The song is by Leadbelly, as Irish Girl explained. Actually, it’s probably a field song sung by slaves, whose real origins are lost, but Leadbelly recorded it for posterity.

It’s special to me because I once led a taproom full of drunken English folks in several rousing choruses of it. My best friend was marrying an English girl from a very small town, and I was there as best man. The first day we got there, we tromped down to the local pub, where the old men were singing bar songs. They asked where I was from, and when I answered “Alabama,” they all demanded that I lead them in a song from Alabama. “Pick a Bale of Cotton” was as good as I could do under intense pressure and jet lag.

I know, I know, I should have picked a Hank Williams tune, but it didn’t make any difference to the drunken gents. They must have roared out “Oh Lordy, pick a bale of cotton!” for ten minutes.

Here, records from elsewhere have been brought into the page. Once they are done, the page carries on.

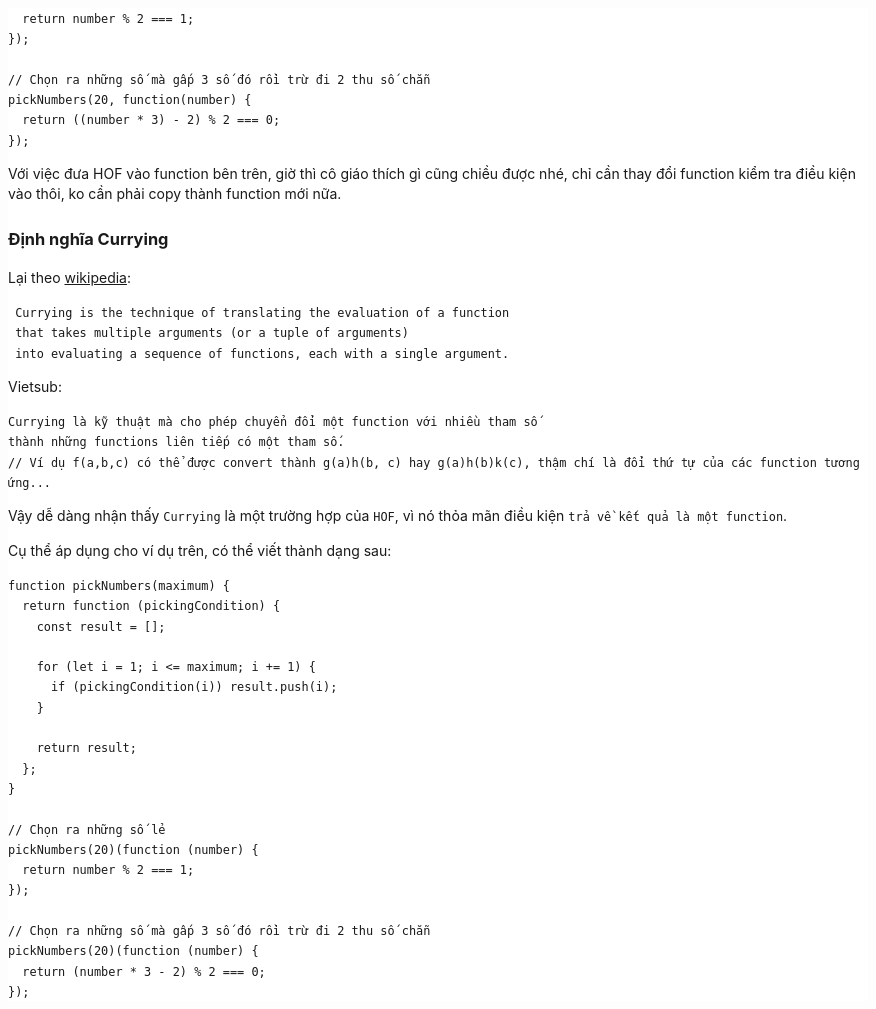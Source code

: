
```
  return number % 2 === 1;
});

// Chọn ra những số mà gấp 3 số đó rồi trừ đi 2 thu số chẵn
pickNumbers(20, function(number) {
  return ((number * 3) - 2) % 2 === 0;
});

```

Với việc đưa HOF vào function bên trên, giờ thì cô giáo thích gì cũng chiều được nhé,
chỉ cần thay đổi function kiểm tra điều kiện vào thôi, ko cần phải copy thành function mới nữa.

### Định nghĩa Currying

Lại theo [wikipedia](https://en.wikipedia.org/wiki/Currying):

```
 Currying is the technique of translating the evaluation of a function
 that takes multiple arguments (or a tuple of arguments)
 into evaluating a sequence of functions, each with a single argument.
```

Vietsub:

```
Currying là kỹ thuật mà cho phép chuyển đổi một function với nhiều tham số
thành những functions liên tiếp có một tham số.
// Ví dụ f(a,b,c) có thể được convert thành g(a)h(b, c) hay g(a)h(b)k(c), thậm chí là đổi thứ tự của các function tương ứng...
```

Vậy dễ dàng nhận thấy `Currying` là một trường hợp của `HOF`, vì nó thỏa mãn điều kiện `trả về kết quả là một function`.

Cụ thể áp dụng cho ví dụ trên, có thể viết thành dạng sau:

```
function pickNumbers(maximum) {
  return function (pickingCondition) {
    const result = [];

    for (let i = 1; i <= maximum; i += 1) {
      if (pickingCondition(i)) result.push(i);
    }

    return result;
  };
}

// Chọn ra những số lẻ
pickNumbers(20)(function (number) {
  return number % 2 === 1;
});

// Chọn ra những số mà gấp 3 số đó rồi trừ đi 2 thu số chẵn
pickNumbers(20)(function (number) {
  return (number * 3 - 2) % 2 === 0;
});
```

Very special memory for me.

This may be a stretch, but consider the following lyrics from Bob Dylan’s Subterranean Homesick Blues, especially the line ‘Get jailed, jump bail’ :
Get sick, get well
Hang around a ink well
Ring bell, hard to tell
If anything is goin’ to sell
Try hard, get barred
Get back, write braille
Get jailed, jump bail
Join the army, if you fail

I know this. It’s a song by Traffic from the 1960s. The lyric goes:
Jump down, turnaround, have yourself some fun.
no man’s an island to be …(word unclear) everyone.
Maddeningly, I can’t remember the song’s title but I do know that it appears on 2 disc Traffic compilation called Feelin’ Alright, their spelling not mine. if no one else can produce the song title, I’ll listen to the discs tonight and let you know the song title tomorrow.

I was going to suggect Traffic as well, but the song “You Can All Join In”. One of the lines is (IIRC): Jump UP, turn around, make sure no one puts you down…"

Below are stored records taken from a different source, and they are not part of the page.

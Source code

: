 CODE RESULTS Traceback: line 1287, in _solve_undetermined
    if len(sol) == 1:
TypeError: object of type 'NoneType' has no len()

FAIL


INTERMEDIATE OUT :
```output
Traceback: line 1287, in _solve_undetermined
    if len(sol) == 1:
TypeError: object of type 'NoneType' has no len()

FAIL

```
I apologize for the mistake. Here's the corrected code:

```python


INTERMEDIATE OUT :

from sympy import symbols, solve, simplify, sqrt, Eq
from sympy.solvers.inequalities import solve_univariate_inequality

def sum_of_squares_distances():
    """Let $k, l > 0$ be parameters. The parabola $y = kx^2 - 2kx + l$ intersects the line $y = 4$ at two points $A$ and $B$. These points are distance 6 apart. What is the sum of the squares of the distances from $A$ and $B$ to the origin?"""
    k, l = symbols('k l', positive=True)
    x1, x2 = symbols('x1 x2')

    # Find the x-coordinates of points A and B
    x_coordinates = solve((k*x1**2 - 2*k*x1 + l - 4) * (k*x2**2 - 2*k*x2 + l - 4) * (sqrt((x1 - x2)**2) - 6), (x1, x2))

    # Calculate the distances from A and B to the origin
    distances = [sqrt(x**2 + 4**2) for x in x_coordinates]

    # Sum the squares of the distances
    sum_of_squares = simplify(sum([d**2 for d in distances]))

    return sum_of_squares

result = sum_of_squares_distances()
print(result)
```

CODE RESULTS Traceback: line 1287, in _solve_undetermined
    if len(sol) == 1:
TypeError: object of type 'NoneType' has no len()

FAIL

To clarify, it’s a bluesy/folky song, and it should be a riff on the original folk song, but it was a particular recording. I would have an easier time recognizing a New Order tune! :slight_smile:

So I’m now listening to the “O brother where art thou” soundtrack, in the hopes that it’s there. I don’t know where to find the Leadbelly recording, but that sounds like my best bet so far…

Heh, funny stuff!

:smiley:

It’s not there.

Try track 2 here.

There’s also “Jump Down, Turn Around (Pick a Dress o’Cotton)” by Allan Sherman, from his album My Son, the Folk Singer. :slight_smile:

Thanks Ogre. That’s not it either, but I quite enjoyed it and may need to get a Leadbelly album.

Oh well, I’ll probably come across it someday. Thanks everyone.

Poop. I was so sure.

Is it possible that you’re thinking of Gordon Lightfoot’s Pride of Man?
The lyrics are " Turn around go back down go back the way you came", but when you said “Jump back turn around”, it was the first thing I thought of.

You can listen to a bit of it here.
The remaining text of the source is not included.